No es una cuestión religiosa, ni siquiera para los católicos. Es –la llamaría– la madre de todas las batallas de esta cultura actual y que no se reduce a los Estados Unidos. Más bien se manifiesta, de una manera u otra, al interior de las democracias liberales contemporáneas. Yo la dividiría, brevemente, en tres cuestiones: la constitucional, la democracia y, finalmente, la racionalidad instrumental.
LA CUESTIÓN CONSTITUCIONAL
Que no existe una unidad moral en nuestras sociedades actuales, es evidente. Si alguna vez existió un monismo moral, ya no es el caso. La gente piensa de manera diferente respecto a valores. Esto se ve en la pluralidad de visiones del mundo. Lo que ha conferido a la democracia liberal una de sus características más relevantes (y conflictivas). La del pluralismo, político, moral, ideológico. De donde se desprende la necesidad de la tolerancia de puntos de vista distintos, la aceptación de las minorías y la búsqueda del mejor acuerdo posible para tomar en cuenta las distintas opiniones. Algo, por lo demás, arduo y que casi nunca se logra de manera totalmente satisfactoria. Esto se advierte aún más en la configuración de derechos, pues estos forman un caleidoscopio de enunciados y principios bien generales que, consagrados en la Constitución, exigen ser interpretados y argumentados para su aplicación. Pero, ante tal ambigüedad, ¿quién estaría mejor equipado para dicha tarea?

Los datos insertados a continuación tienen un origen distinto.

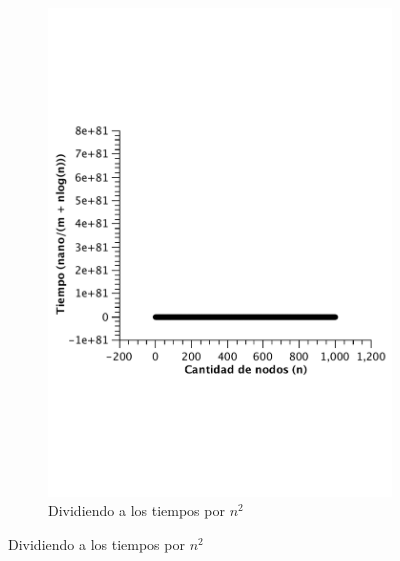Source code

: \begin{figure}[H]
        \centering
        \begin{subfigure}[b]{0.5\textwidth}
                \includegraphics[width=\textwidth]{imagenes/vacio-listas-3.pdf}
                \caption{Dividiendo a los tiempos por $n^2$}
        \end{subfigure}


\end{figure}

Para eso está la Corte Suprema de Justicia, dicen algunos. Esa fue la propuesta desde un inicio, de Alexander Hamilton, en el “Federalista 78″, entre otros. Para Hamilton (y otros), el dar al Poder Judicial la palabra definitiva será lo “menos peligroso para los derechos políticos de la constitución”. Los jueces serían los árbitros imparciales, ajenos a los vaivenes de la política, indiscutidos. Esta tradición constitucional tiene, hasta hoy, un pedigrí importantísimo. Desde los textualistas a los originalistas, se sostiene que los jueces serían los más idóneos para interpretar la Constitución, conforme a las intenciones de los padres fundadores. Esto conferiría, además, previsibilidad al derecho. Pero, ese saber a qué atenerse, ¿ha sido así? Desde 1973, y a pesar del fallo de la Suprema Corte mencionado, la cuestión del aborto está lejos de ser aceptada por todos.
LA CUESTIÓN DE LA DEMOCRACIA
Es que, se preguntan muchos ciudadanos, ¿por qué estos jueces que no son elegidos por el pueblo deben decidir por éste?; y, ¿sobre todo en una cuestión tan vital? Es la misma objeción que, en el debate constitucional original, varios, le objetaban a Alexander Hamilton. Brutus, por ejemplo –seudónimo del autor uno de los folletos antifederalistas–, abogaba por el pueblo, la decisión democrática. El demos, que se autogobierna, debe ser el lugar de la decisión, en estricta tradición republicanista. Brutus ofrecía una crítica mordaz a la concepción aristocrática de Hamilton: la del “gobierno de los jueces” o de una elite iluminada.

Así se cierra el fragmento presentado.